La necessità di un aiuto vero e concreto
"Mi sia consentita un’ulteriore osservazione che nasce dalla mia esperienza diretta: spesso chi è a favore di un’accoglienza non gestita poi, di fatto, scarica sul privato, sul terzo settore la gestione e il reperimento delle risorse, non muove un dito e non promuove alcuna forma di reale integrazione. Parlo perché so quel che dico sulla base dell’esperienza che vivo con gli studenti esuli dall’ Ucraina accolti dalle scuole paritarie a loro spese, grazie all’aiuto dei privati, del terzo settore: dove sono quei politici, veri radical chic, che si riempiono la bocca di parole quali accoglienza e integrazione, senza sporcarsi realmente le mani e vivendo nei loro appartamenti nei centri storici delle nostre città o nei quartieri più alla moda?
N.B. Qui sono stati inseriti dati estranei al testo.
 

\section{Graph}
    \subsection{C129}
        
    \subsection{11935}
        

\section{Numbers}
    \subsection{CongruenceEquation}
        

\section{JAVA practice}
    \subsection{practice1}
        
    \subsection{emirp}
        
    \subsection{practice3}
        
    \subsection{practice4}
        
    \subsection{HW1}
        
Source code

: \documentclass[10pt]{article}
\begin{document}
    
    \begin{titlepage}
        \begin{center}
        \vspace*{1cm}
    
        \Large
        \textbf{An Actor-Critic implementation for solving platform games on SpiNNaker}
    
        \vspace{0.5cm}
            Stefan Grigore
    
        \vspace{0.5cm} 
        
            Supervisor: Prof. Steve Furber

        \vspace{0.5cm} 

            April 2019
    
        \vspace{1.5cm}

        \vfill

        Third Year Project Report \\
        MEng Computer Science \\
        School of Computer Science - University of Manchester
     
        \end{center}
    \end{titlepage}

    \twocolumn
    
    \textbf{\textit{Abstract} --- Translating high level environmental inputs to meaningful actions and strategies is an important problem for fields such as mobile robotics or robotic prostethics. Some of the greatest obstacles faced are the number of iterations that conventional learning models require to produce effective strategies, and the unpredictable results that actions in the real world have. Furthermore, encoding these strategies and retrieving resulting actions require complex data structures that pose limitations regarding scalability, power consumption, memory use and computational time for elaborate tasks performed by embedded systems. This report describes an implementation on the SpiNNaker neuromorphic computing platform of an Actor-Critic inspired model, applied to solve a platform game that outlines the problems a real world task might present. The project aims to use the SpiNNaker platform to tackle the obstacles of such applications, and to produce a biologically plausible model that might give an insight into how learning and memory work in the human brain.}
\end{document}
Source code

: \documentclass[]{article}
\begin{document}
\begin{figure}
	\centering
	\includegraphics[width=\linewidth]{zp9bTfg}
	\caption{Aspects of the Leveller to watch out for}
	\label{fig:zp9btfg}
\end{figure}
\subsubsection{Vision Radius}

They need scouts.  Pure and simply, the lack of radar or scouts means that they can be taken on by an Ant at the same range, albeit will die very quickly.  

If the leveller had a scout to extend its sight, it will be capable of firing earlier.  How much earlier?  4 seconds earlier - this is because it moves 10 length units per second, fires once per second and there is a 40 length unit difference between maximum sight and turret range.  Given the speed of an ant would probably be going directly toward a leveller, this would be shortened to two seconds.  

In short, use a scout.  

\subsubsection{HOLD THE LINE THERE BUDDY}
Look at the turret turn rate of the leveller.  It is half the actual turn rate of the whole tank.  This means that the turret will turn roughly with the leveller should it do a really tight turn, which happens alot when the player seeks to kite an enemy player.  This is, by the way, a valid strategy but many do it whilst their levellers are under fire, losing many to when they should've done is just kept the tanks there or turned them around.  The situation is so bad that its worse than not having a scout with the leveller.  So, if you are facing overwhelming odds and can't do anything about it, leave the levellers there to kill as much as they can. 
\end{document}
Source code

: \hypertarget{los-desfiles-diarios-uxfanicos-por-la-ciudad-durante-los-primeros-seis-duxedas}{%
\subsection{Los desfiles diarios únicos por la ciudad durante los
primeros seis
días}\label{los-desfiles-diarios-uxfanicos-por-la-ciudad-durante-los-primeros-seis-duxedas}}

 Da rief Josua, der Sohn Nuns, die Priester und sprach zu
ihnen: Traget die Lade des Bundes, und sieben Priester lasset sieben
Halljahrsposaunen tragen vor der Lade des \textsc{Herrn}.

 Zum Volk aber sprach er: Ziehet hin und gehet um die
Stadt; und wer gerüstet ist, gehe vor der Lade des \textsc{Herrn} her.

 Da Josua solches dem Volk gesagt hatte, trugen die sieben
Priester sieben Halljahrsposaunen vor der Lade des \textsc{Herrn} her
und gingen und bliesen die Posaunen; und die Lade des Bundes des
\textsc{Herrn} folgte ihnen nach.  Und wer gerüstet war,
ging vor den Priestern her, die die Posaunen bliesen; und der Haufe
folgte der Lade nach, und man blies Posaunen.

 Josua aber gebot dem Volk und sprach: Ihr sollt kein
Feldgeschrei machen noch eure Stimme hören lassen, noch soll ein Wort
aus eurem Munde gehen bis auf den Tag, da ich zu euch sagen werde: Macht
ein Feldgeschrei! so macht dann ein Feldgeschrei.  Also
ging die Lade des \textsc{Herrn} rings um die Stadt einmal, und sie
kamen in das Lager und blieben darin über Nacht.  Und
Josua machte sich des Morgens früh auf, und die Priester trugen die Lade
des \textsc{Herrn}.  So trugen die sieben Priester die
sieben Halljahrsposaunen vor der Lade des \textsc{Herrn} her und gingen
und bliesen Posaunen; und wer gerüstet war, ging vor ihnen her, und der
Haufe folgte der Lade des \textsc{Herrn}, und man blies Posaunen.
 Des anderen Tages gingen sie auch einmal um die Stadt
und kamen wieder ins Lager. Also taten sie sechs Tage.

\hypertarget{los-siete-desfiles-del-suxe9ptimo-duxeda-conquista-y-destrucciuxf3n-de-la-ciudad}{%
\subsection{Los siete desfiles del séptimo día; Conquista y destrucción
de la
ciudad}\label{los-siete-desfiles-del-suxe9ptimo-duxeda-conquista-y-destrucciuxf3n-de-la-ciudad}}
La risposta è semplice: rimangono nei loro appartamenti.
Infine l’Europa dovrebbe unire le forze ed investire in questi paesi affinché chi scappa per povertà possa vivere nel proprio paese. Molti non vorrebbero emigrare ma vorrebbero vivere dove sono nati. Gli emigranti meridionali avrebbero certamente preferito non spostarsi nelle città industriali del nord, dove assai spesso trovavano chiusura, ostilità e diffidenza. Non si affitta ai terroni. Ricordiamocelo bene. Abbiamo vissuto e viviamo la povertà del nostro Sud che ha perso i giovani e le menti migliori, condannandolo alla mafia e alla camorra. Allora impariamo dai nostri stessi errori, nell’accoglienza e nella creazione delle condizioni migliori per fermare il fenomeno migratorio. Senza speculare, ovviamente!
E infine preghiamo per quei morti e preghiamo per i familiari delle vittime perché sperimentino la vicinanza materiale dell’Occidente e sia donata loro quella pace che il mondo irride ma che rapir non può".